Texte d'Aurélien Lepage
La turbulence du monde
Dans un texte récent, Paul Virilio estime que la société contemporaine, par la saturation perpétuelle – d’images, de productions, de faits - qu’elle engendre au quotidien, a perdu toute notion de temps et d’instant. Une arythmie l’anime désormais : l’alternance des pleins et des vides nécessaire à tout rythme s’est effacée pour laisser place à une immédiateté des choses et de la pensée, disparaissant sitôt apparues, ne s’inscrivant plus dans aucune durée – cette étendue du temps où passé et avenir s’entrelacent pour constituer le présent. Dès lors, pour l’artiste, il s’agira en quelque sorte de décider – je caricature à dessein - s’il désire évoluer à rebours de cet excès, ou s’il désire s’y fondre pour mieux en saisir l’extrême densité et, malgré tout, l’immense richesse. Cette dernière voie serait celle choisie par Meln. Ses voyages réguliers à Londres, à Berlin, et sa proximité avec les milieux alternatifs qui s’y déploient, permettent à Meln de capter toute une exubérance propre à ce flux permanent du monde, de s’en gorger pour le laisser ensuite fluer au cœur de ses œuvres, une fois revenue au silence de son atelier luron.

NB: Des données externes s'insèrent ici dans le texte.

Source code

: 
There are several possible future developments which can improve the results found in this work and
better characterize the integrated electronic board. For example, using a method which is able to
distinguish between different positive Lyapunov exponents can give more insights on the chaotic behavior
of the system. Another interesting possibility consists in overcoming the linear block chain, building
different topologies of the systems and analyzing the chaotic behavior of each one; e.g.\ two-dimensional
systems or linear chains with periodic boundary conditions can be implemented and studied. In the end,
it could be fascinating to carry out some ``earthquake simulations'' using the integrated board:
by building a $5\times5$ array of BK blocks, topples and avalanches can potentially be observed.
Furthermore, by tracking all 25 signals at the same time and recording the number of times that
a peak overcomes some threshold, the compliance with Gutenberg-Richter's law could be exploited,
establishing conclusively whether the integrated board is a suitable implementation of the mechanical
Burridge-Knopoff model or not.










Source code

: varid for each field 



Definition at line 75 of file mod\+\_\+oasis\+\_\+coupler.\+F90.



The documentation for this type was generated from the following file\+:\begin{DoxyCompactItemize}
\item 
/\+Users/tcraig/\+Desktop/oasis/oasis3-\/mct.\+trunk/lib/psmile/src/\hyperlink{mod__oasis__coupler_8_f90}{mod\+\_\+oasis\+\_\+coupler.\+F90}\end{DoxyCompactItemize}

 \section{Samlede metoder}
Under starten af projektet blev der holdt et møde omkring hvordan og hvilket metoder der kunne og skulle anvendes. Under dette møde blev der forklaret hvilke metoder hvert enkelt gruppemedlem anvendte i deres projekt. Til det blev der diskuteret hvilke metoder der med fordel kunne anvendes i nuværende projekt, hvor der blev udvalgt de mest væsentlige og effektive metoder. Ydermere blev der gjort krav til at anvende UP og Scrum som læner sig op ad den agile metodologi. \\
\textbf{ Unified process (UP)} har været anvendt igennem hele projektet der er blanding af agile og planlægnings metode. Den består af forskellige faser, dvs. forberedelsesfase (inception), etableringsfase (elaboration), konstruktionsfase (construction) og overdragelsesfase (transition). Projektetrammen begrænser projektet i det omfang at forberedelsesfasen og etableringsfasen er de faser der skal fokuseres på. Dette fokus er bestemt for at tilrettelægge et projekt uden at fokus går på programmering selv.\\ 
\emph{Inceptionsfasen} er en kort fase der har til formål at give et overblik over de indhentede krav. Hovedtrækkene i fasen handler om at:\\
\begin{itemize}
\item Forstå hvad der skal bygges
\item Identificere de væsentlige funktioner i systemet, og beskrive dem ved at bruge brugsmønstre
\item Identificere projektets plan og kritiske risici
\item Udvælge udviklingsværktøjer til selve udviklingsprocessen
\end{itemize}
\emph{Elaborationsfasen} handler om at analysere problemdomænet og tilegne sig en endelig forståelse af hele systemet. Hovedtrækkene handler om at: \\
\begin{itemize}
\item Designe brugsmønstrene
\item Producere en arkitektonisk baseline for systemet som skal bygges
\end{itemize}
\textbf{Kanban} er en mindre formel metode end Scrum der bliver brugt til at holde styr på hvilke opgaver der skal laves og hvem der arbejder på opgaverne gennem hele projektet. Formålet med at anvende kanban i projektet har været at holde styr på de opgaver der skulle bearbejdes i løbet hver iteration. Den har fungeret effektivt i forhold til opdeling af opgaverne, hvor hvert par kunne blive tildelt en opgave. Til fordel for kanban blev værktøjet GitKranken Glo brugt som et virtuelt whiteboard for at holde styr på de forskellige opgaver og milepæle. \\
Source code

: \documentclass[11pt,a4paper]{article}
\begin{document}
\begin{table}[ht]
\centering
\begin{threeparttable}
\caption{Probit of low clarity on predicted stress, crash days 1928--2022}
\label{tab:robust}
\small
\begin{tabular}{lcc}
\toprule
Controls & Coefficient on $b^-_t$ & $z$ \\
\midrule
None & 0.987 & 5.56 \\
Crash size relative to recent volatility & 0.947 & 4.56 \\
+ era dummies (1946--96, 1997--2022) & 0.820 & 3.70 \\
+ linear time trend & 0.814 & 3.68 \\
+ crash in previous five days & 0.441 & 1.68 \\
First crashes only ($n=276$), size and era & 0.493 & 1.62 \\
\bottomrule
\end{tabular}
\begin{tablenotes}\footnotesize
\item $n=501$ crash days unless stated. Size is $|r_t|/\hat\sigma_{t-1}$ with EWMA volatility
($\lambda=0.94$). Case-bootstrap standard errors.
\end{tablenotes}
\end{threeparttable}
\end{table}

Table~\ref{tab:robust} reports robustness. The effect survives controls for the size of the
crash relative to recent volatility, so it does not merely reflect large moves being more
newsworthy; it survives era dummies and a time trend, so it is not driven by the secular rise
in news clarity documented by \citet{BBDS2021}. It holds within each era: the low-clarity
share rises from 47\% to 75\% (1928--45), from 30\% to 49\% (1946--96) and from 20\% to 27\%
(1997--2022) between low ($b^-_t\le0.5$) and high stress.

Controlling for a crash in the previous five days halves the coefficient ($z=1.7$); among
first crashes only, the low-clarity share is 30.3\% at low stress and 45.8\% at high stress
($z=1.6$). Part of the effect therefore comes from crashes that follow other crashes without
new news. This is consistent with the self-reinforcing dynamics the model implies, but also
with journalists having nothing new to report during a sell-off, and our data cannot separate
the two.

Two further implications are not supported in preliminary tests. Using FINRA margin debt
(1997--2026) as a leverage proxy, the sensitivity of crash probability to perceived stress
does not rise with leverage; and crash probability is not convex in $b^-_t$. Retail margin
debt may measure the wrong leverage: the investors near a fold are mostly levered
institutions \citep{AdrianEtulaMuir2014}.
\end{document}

Meln peint, sculpte en usant de matériaux de récupération, illustre des pochettes de disques. Dans ses images très colorées et graphiques, les villes élancent leurs tours et les personnages s’avancent seuls ou en grappes. Cela grouille et s’amuse, cela crie et s’inquiète. Quelque part entre figuration libre et figuration narrative, c’est-à-dire entre une création légère et spontanée et une création à dimension plus politique, son œuvre, à l’instar de ces deux courants, puise son inspiration hors des chemins balisés de la création. Car l’art peut tout aussi bien se rencontrer dans les pages d’une bande-dessinée ou d’un magazine, les entrelacs d’un graffiti ou les musiques underground, et pas uniquement au sein des musées, des galeries et des lieux habituellement dédiés au «Grand Art». Pour autant, il ne s’agit pas pour Meln de se situer contre un quelconque art officiel, ni même d’élaborer une œuvre en marge, mais bien de laisser pénétrer, parfois en silence, parfois avec bruit et fracas, cette turbulence – tout à la fois le trouble et le tourbillon - du monde contemporain, sa luxuriance urbaine, tantôt la désirant, tantôt la dénonçant, mais toujours de manière joyeuse et amusée, distanciée.
En quelque sorte, l’œuvre de Meln pourrait se situer dans le prolongement de la phrase de Robert Combas : «c’est la vie que je peins, mais la manière dont je la peins n’est pas réaliste.»